2. What employer contributions, if any, are required by the Safe Harbor 401k Plan?
3. How does the dollar for dollar match up to 4% of the employee's pay work?
4. How does the flat 3% of the employee's pay contribution work?
5. What is the timing of the employer's contribution?
6. What is the timing of the employee's contribution?
7. May the employer make additional contributions in a Safe Harbor 401(k)?
8. What are the vesting schedule and eligibility requirements in a Safe Harbor 401(k)?
9. How much can employees contribute into their Safe Harbor 401(k)?
10. What happens if an employee also has a tax deductible IRA plan elsewhere?
What is a Safe Harbor 401(k)?
The Safe Harbor is essentially a Regular 401(k) plan that uses a prescribed contribution and vesting structure.

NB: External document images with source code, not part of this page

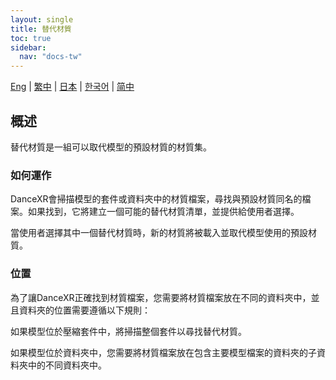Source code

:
 ```yaml
---
layout: single
title: 替代材質
toc: true
sidebar:
  nav: "docs-tw"
---
```

[Eng](/dancexr/features/alternative_textures) | [繁中](/tw/dancexr/features/alternative_textures) | [日本](/jp/dancexr/features/alternative_textures) | [한국어](/kr/dancexr/features/alternative_textures) | [简中](/zh/dancexr/features/alternative_textures)


## 概述
替代材質是一組可以取代模型的預設材質的材質集。

### 如何運作
DanceXR會掃描模型的套件或資料夾中的材質檔案，尋找與預設材質同名的檔案。如果找到，它將建立一個可能的替代材質清單，並提供給使用者選擇。

當使用者選擇其中一個替代材質時，新的材質將被載入並取代模型使用的預設材質。

### 位置
為了讓DanceXR正確找到材質檔案，您需要將材質檔案放在不同的資料夾中，並且資料夾的位置需要遵循以下規則：

如果模型位於壓縮套件中，將掃描整個套件以尋找替代材質。

如果模型位於資料夾中，您需要將材質檔案放在包含主要模型檔案的資料夾的子資料夾中的不同資料夾中。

By using these IRS-approved provisions, the plan falls under a “safe harbor”, which means that it automatically satisfies requirements for top-heaviness, deferral percentages, and owners’ contributions. This, in turn, means that it is less expensive and less complicated to administer.

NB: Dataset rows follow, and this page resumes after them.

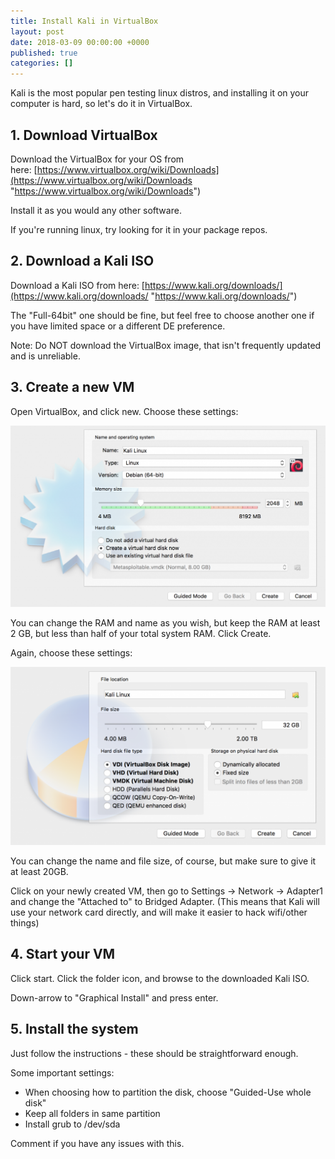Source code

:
 ```yaml
---
title: Install Kali in VirtualBox
layout: post
date: 2018-03-09 00:00:00 +0000
published: true
categories: []
---
```

Kali is the most popular pen testing linux distros, and installing it on your computer is hard, so let's do it in VirtualBox.

## 1. Download VirtualBox

Download the VirtualBox for your OS from here: [https://www.virtualbox.org/wiki/Downloads](https://www.virtualbox.org/wiki/Downloads "https://www.virtualbox.org/wiki/Downloads")

Install it as you would any other software.

If you're running linux, try looking for it in your package repos.

## 2. Download a Kali ISO

Download a Kali ISO from here: [https://www.kali.org/downloads/](https://www.kali.org/downloads/ "https://www.kali.org/downloads/")

The "Full-64bit" one should be fine, but feel free to choose another one if you have limited space or a different DE preference.

Note: Do NOT download the VirtualBox image, that isn't frequently updated and is unreliable.

## 3. Create a new VM

Open VirtualBox, and click new. Choose these settings:

![](/media/VM-create-1024x591.png)

You can change the RAM and name as you wish, but keep the RAM at least 2 GB, but less than half of your total system RAM. Click Create.

Again, choose these settings:

![](/media/Disk-create-1024x578.png)

You can change the name and file size, of course, but make sure to give it at least 20GB.

Click on your newly created VM, then go to Settings -> Network -> Adapter1 and change the "Attached to" to Bridged Adapter. (This means that Kali will use your network card directly, and will make it easier to hack wifi/other things)

## 4. Start your VM

Click start. Click the folder icon, and browse to the downloaded Kali ISO.

Down-arrow to "Graphical Install" and press enter.

## 5. Install the system

Just follow the instructions - these should be straightforward enough.

Some important settings:

* When choosing how to partition the disk, choose "Guided-Use whole disk"
* Keep all folders in same partition
* Install grub to /dev/sda

Comment if you have any issues with this.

What employer contributions, if any, are required by the Safe Harbor?
In a Safe Harbor 401(k), the employer must make at least one of the following contributions from year-to-year:
I. A dollar-for-dollar match up to 4% of the employee’s pay. --OR--
II. A flat 3% of the employee’s pay.
How does the dollar-for-dollar match up to 4% of pay work?
The dollar-for-dollar match up to 4% of pay contribution is dependent on what the employee contributes. Because it is a “match,” an employee not contributing would receive no employer contribution. Likewise, because it is “dollar-for-dollar,” if an employee contributed 2% of pay, s/he would receive a 2% of pay employer contribution (the employer matches the employee). The 4% comes in as a cap. So if an employee contributes 10% of pay, the employer would contribute 4% of pay. In other words, the most that the employer would be responsible for is 4% of payroll. Some examples are as follows:
Employee contributes 0%, the employer would contribute 0%.
Employee contributes 2%, the employer would contribute 2%.
Employee contributes 4%, the employer would contribute 4%.
Employee contributes 6%, the employer would contribute 4%.
Employee contributes 10%, the employer would contribute 4%.
How does the flat 3% of pay contribution work?
Instead of doing the dollar-for-dollar match up to 4% of pay as described above, an employer may opt to contribute a flat 3% of pay on behalf of all eligible employees. Regardless of what the employee contributes (i.e., 0%, 4%, or 10%), the employer contributes 3% of pay.
What is the timing of the employer contribution?
The employer may choose to do either the matching up to 4%, or the flat 3%, on a year-to-year basis. The election to do so may be done later in the year retroactively, provided enough notice is given to employees. Most employers provide their contribution with every payroll, paralleling the time period that the employee contributes. However, the employer may choose to make a one-time contribution towards the end of the year instead.
What is the timing of the employee contribution?
Because the 401(k) plan uses salary deferrals, employee contributions normally take place per payroll period. The employer must deposit the employee contributions into the 401(k) plan within 30 days after the date of the deferral. For example, if an employee had withheld 10% of pay from his 12/15/08 paycheck, the 10% contribution must be deposited before 01/14/09.
May the employer make additional contributions in a Safe Harbor 401(k)?
Yes, the employer may make a ‘profit sharing’ contribution in addition to the contribution described above. The profit sharing contribution is usually expressed as a percentage of an employee’s annual pay, and is typically done once towards the end of the year. However, profit sharing contributions may be made more frequently, and are discretionary from year-to-year. The profit sharing contribution may be as little as 1%, or as high as 21% of pay. It may be integrated with the Social Security Wage Base, and offered on a vesting schedule.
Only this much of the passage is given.